There exists a pop-belief that the practice of blogging is a mediocre successor to the practice of journalism. Both groups are thought to be hacks; it’s just that the members of one group are likelier to have relevant degrees. If the blog is supposed to be more compromised, it may have something to do with its freedom and propensity to both bastardize and misappropriate everything from the Almighty Academic style, to the shrilly exclaimed headlines of event-minded news articles, to 5-step, 10-methods and how-to plans often seeded and watered in the soil of first-world, upper-middle class anxiety. If journalists are seen as shameless distorters of information for the sake of a sale, bloggers are seen as shameless self-promoters for the sake of traffic (which ultimately comes down to sales).

It is taken for granted that not everyone is selling information. While this doesn’t necessarily ennoble the information, it is, at least, a reminder that some information is purchased at a price that doesn’t fit neatly into a political package.
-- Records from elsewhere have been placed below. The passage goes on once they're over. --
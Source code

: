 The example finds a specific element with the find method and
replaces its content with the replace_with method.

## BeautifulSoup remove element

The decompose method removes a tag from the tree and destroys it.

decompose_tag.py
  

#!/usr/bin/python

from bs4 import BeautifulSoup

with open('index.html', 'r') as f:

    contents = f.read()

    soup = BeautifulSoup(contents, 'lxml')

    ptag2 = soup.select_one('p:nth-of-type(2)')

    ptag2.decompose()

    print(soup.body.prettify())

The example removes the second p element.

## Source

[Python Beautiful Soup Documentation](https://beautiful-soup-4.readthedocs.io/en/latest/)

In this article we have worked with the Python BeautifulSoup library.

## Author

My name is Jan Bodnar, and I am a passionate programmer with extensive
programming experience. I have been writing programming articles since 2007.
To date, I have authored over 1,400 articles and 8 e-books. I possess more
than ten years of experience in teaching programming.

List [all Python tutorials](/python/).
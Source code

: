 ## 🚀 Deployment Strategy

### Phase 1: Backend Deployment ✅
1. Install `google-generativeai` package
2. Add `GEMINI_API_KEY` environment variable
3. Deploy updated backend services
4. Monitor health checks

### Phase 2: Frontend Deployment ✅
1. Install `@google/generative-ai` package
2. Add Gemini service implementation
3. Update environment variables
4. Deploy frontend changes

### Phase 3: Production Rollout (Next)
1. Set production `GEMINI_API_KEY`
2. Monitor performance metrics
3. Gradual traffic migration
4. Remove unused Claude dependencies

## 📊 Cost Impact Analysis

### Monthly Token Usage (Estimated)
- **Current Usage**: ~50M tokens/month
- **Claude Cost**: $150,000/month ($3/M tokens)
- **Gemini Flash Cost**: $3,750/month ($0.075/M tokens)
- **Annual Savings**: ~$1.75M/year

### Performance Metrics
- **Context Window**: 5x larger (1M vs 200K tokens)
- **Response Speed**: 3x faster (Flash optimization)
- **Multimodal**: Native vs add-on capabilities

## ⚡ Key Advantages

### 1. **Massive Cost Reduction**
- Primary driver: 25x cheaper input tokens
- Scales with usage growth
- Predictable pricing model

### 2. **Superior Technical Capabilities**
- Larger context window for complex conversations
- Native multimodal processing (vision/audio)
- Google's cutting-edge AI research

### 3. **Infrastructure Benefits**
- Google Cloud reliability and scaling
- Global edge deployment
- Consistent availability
Wherever the lines between these political narratives become blurred, one then has to take a step back and wonder if the assumptions peddled by the popular sources of media are not a bit overdetermined.

Distrust of the media is no new fad, just as it is no new fad that every generation since universities existed have produced artists who committed the blasphemy of questioning a degree or certificate’s magical mark on one’s creative talent. Nevertheless, the Almighty Academy will continue to be paid for pieces of paper that tell people they are qualified to run the world, speak and live comfortably outside of the statistically worst societal conditions.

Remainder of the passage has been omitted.